161 N.E. 479 | Ill. | 1928
Lead Opinion
The circuit court of Cook county dismissed the bill of complainants for want of equity. It sought to enjoin the enforcement of an ordinance of the city of Chicago licensing and regulating the business of manufacturing confectioners. Complainants prosecute this appeal.
The bill avers substantially that the four complainants are engaged in business as manufacturing confectioners and sets out the number of square feet contained in their respective factories. It alleges that there are about one hundred and fifty other individuals, firms and corporations engaged in the same business; that there are also from five hundred to one thousand individuals and firms engaged in *321 manufacture in connection with the sale, at retail, of confectionery, and alleges that all those persons, firms and corporations are claimed by the city to come within the terms of the ordinance set out in the bill. It sets out sections 1997 and 2003 of the municipal code. The first section referred to defines a manufacturing confectioner as any person, firm or corporation that carries on or engages in the business of manufacturing, for the purpose of sale to the wholesale or retail trade, any candies, confections, sugar ornaments, taffy apples, candied nuts, shelled nuts or peanuts, marzipan, chewing gum, lozenges, cough drops, fruit or flavored tablets, popcorn or popcorn candy, or any other candies, confectionery or similar products, and provides that no person shall conduct such business without first obtaining a license. Section 1998 requires an application for a license and requires inspection of the premises of a proposed licensee by the commissioner of health. Section 1999 classifies manufacturing confectioners according to the floor area devoted to manufacturing and storage purposes and provides for a graded license fee based on the floor area. Section 2000 fixes the license period. Section 2001 provides for the revocation of a license by the mayor, upon recommendation by the commissioner of health, whenever it shall appear that the licensee has violated the provisions of any law of the State of Illinois or of any ordinance of the city relating to the carrying on of his business. Section 2002 provides for the sanitary requirements of such establishment. The last section fixes a penalty for failure to comply with the ordinance. Prosecutions were begun and others threatened against complainants and others to recover the penalties. The bill charged that the business of complainants is not a business requiring regulation for the sake of the public health, and that said sections of the code are invalid, unconstitutional and void. They prayed for an injunction restraining the city from enforcing the ordinance. *322
The city answered the bill, averring, among other things, that the business conducted by complainants is of such a nature that it affects the health of the people at large by reason of the process of manufacture and by reason of the fact that the product of such concerns is used as food, and that many of such manufacturers will not observe health regulations unless rigid inspections and restrictions are enforced; avers that it is necessary for the city to expend large sums of money in making inspections of such manufacturing plants, and denies that the business of manufacturing confectioners does not need to be inspected or regulated for the sake of public health; admits that the city had made demands upon complainants for the payment of the license fees provided for in the code and that it intends to institute prosecutions against complainants for failure to take out licenses as required by the ordinance.

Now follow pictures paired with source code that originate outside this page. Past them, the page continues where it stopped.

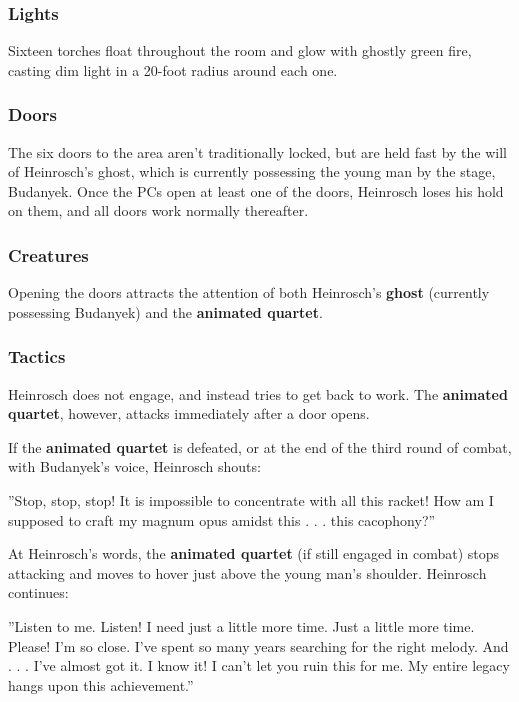 \documentclass[10pt,a4paper,twoside,bg=print,twocolumn,openany,nodeprecatedcode]{dndbook}
\begin{document}
\subsubsection{Lights}
Sixteen torches float throughout the room and glow with ghostly green fire, casting dim light in a 20-foot radius around each one.

\subsubsection{Doors}
The six doors to the area aren't traditionally locked, but are held fast by the will of Heinrosch's ghost, which is currently possessing the young man by the stage, Budanyek. Once the PCs open at least one of the doors, Heinrosch loses his hold on them, and all doors work normally thereafter.

\subsubsection{Creatures}
Opening the doors attracts the attention of both Heinrosch's \textbf{ghost} (currently possessing Budanyek) and the \textbf{animated quartet}.

\subsubsection{Tactics}
Heinrosch does not engage, and instead tries to get back to work. The \textbf{animated quartet}, however, attacks immediately after a door opens.

If the \textbf{animated quartet} is defeated, or at the end of the third round of combat, with Budanyek's voice, Heinrosch shouts:

\begin{DndReadAloud}{}
\DndQuote%
{}
{''Stop, stop, stop! It is impossible to concentrate with all this racket! How am I supposed to craft my magnum opus amidst this . . . this cacophony?''}
{}
\end{DndReadAloud}

At Heinrosch's words, the \textbf{animated quartet} (if still engaged in combat) stops attacking and moves to hover just above the young man's shoulder. Heinrosch continues:

\begin{DndReadAloud}{}
\DndQuote%
{}
{''Listen to me. Listen! I need just a little more time. Just a little more time. Please! I'm so close. I've spent so many years searching for the right melody. And . . . I've almost got it. I know it! I can't let you ruin this for me. My entire legacy hangs upon this achievement.''}
{}
\end{DndReadAloud}
\end{document}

Upon the trial complainants introduced evidence showing the number of concerns engaged in the business and the nature of the products used in their business. Defendant introduced in evidence the testimony of a physician of the health department of the city for the purpose of showing the need of inspection of the business of complainants, promotive of sanitary conditions, materials used in the manufacture of confectionery, the nature of the inspection and of the regulations of the business by the city. The court held that the several sections of the code were valid and enforceable and dismissed the bill for want of equity.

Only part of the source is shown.